Human papilloma virus (HPV) accounts for the most common cause of all virus-associated human cancers. However, despite large-scale genome wide DNA sequencing efforts of the cancer genome there is no dedicated informatics tool to rapidly detect the presence of HPV in these genomes, in an exclusive manner. There are indeed a variety of gene integration finding tools available that can detect different pathogen insertions in the human genome such as ViralFusionSeq, VirusSeq, VirusFinder, Path-Seq, RINS, and ReadSCAN. These sophisticated tools though have their specific third party needs, necessitate intense computational infrastructure, cannot be run without specialized and advanced computational expertise of the researcher, and more impotantly are not specific for HPV detection, per se—for e.g., lacks information to annotate the region of HPV genome to predict the integrated viral gene, of which some are know to function as oncogenes.
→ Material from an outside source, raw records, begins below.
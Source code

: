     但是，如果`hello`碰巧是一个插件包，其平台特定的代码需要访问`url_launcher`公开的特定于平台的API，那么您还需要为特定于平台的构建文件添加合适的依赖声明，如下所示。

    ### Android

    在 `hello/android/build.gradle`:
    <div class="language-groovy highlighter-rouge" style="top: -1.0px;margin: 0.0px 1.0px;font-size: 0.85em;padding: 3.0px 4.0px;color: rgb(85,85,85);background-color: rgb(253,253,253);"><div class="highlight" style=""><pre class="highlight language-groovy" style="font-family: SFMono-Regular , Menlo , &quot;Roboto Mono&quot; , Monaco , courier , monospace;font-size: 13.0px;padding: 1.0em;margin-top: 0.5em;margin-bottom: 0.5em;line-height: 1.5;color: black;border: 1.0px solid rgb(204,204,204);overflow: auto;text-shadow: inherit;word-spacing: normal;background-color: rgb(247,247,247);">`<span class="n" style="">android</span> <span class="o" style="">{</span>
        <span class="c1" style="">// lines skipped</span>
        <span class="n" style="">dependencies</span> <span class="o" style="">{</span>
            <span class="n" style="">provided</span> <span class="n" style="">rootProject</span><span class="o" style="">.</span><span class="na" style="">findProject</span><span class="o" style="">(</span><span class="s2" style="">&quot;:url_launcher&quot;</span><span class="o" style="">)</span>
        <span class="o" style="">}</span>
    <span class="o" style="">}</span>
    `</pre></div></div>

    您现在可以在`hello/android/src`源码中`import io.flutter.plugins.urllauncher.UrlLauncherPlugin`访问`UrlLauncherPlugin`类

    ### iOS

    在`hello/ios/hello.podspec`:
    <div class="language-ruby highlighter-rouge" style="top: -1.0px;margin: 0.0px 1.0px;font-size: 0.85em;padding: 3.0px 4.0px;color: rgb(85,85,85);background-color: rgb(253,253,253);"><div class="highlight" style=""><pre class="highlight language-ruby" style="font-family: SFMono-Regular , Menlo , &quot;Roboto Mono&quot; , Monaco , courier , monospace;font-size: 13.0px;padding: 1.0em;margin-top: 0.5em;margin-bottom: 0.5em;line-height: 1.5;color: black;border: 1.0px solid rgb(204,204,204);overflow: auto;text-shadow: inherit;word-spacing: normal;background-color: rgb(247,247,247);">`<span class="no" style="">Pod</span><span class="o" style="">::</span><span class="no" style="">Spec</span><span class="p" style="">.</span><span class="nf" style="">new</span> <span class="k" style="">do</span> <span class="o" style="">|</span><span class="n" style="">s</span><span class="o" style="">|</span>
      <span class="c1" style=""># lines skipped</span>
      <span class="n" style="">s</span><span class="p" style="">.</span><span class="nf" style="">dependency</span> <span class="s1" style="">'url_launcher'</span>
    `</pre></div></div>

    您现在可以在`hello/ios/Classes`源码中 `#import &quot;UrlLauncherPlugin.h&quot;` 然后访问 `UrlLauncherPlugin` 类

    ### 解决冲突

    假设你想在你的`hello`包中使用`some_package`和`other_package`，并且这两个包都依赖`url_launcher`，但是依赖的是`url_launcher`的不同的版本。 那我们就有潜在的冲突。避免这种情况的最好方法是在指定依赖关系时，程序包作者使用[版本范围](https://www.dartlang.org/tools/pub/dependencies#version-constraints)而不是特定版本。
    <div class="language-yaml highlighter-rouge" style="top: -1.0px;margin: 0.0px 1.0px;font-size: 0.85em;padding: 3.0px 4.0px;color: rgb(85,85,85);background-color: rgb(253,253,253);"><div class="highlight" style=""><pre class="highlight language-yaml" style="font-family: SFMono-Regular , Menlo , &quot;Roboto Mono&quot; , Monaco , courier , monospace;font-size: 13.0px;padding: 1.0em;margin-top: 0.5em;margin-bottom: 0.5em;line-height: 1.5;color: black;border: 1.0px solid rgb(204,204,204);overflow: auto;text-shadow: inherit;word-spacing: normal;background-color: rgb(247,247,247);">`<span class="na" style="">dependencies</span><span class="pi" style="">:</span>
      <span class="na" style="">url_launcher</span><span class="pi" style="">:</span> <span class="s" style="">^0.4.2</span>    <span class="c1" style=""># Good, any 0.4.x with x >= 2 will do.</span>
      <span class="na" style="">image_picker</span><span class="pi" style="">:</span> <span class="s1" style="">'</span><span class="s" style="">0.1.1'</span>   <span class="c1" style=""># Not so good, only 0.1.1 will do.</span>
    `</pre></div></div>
In this study, we present a novel freely distributable computational tool “HPVDetector” (through a weblink download) to detect all known HPV types along with their sites of integration in the host genome using next generation sequencing data set, along with a widely compatible annotated reference of 143 HPV genome as a resource. This user friendly tool has been designed for researchers who has limited computational expertise using graphical user interface (GUI) that requires minimal third party tools. Using HPVDetector, one can analyze paired end whole exome, whole genome or whole transcriptome dataset to detect all known HPV types along with their sites of integration in the host genome. The tool can run in two modes: a quick detect mode can identify co-infection of HPVs and their quantitative abundance while integration mode can identify HPV integration loci in human genome and provide comprehensive HPV specific annotations. Based on our evaluation with 78 exome, 23 transcriptome and 1 whole genomes, HPVDetector was able to identify presence of HPV in 17 exome and 4 transcriptome data. Using the annotation module, we could show that viral gene E7 was most widely rerpresented among all the reads detected that is a known viral oncogene. Additionally, the integration module allowed us to validate known HPV integration sites, identify known fragile sites of the human genome as HPV integration site and novel integration sites. We also present a lucid step wise instructions as a supplementary info along with other details directed towards non computational biologsts to use the tool.